- **Data excerpts**
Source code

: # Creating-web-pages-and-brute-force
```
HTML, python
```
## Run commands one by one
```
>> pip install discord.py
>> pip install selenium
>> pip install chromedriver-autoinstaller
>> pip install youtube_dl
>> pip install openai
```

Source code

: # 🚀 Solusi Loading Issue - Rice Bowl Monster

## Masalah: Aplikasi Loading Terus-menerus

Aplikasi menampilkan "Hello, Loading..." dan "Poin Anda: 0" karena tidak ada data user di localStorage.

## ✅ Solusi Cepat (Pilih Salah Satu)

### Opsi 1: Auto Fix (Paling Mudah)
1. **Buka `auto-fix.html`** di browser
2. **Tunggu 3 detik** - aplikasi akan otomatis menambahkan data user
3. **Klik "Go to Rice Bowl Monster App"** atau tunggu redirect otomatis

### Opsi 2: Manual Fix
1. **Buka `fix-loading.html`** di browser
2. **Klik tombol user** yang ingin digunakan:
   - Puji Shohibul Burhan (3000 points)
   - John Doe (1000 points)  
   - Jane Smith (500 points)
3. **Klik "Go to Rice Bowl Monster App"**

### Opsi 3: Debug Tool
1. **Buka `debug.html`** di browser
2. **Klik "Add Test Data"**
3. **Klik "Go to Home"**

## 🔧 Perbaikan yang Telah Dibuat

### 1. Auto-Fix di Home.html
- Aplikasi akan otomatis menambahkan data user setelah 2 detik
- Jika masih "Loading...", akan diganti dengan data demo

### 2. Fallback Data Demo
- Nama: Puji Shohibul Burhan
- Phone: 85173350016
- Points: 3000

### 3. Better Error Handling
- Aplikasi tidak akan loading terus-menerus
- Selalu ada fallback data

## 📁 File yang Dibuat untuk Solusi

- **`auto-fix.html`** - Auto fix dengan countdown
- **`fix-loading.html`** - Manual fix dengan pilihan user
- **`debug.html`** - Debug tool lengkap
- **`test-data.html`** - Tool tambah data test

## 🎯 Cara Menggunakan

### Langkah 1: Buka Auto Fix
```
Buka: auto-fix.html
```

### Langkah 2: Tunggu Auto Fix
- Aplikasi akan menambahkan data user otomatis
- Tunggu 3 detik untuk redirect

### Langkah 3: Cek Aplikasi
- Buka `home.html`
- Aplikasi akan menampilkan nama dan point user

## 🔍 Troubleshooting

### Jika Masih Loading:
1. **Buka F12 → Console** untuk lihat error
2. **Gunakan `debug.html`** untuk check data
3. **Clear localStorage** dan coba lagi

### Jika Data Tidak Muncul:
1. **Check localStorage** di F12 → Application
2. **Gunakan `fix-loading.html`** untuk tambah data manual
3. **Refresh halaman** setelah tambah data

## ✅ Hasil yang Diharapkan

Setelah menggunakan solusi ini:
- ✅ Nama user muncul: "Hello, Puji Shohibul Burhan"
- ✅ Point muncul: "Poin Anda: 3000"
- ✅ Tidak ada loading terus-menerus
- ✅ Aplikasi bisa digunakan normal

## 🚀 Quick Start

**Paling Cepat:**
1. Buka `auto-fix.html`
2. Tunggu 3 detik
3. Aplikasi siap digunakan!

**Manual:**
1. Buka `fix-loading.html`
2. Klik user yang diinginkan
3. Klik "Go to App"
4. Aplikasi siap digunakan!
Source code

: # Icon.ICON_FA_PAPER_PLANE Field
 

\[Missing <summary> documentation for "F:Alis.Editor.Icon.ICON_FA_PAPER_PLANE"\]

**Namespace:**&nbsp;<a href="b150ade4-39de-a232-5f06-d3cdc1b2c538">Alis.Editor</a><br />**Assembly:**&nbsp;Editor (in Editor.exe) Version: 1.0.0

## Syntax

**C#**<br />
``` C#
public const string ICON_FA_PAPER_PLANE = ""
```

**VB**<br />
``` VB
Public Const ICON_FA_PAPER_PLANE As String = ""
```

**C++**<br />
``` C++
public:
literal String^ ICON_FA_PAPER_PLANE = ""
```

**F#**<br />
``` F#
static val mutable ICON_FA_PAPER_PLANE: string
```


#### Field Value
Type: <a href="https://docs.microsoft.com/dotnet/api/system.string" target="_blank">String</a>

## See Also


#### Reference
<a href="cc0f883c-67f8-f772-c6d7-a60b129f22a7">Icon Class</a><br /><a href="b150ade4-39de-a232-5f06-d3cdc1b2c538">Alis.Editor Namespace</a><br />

- **TASK OBJECTIVE**
Take the line above containing "### 3. Better Error Handling", the line containing "tambah data test", and all lines in between, and copy them exactly without anything else.

- **RESULT FOR THIS TASK**
### 3. Better Error Handling
- Aplikasi tidak akan loading terus-menerus
- Selalu ada fallback data

## 📁 File yang Dibuat untuk Solusi

- **`auto-fix.html`** - Auto fix dengan countdown
- **`fix-loading.html`** - Manual fix dengan pilihan user
- **`debug.html`** - Debug tool lengkap
- **`test-data.html`** - Tool tambah data test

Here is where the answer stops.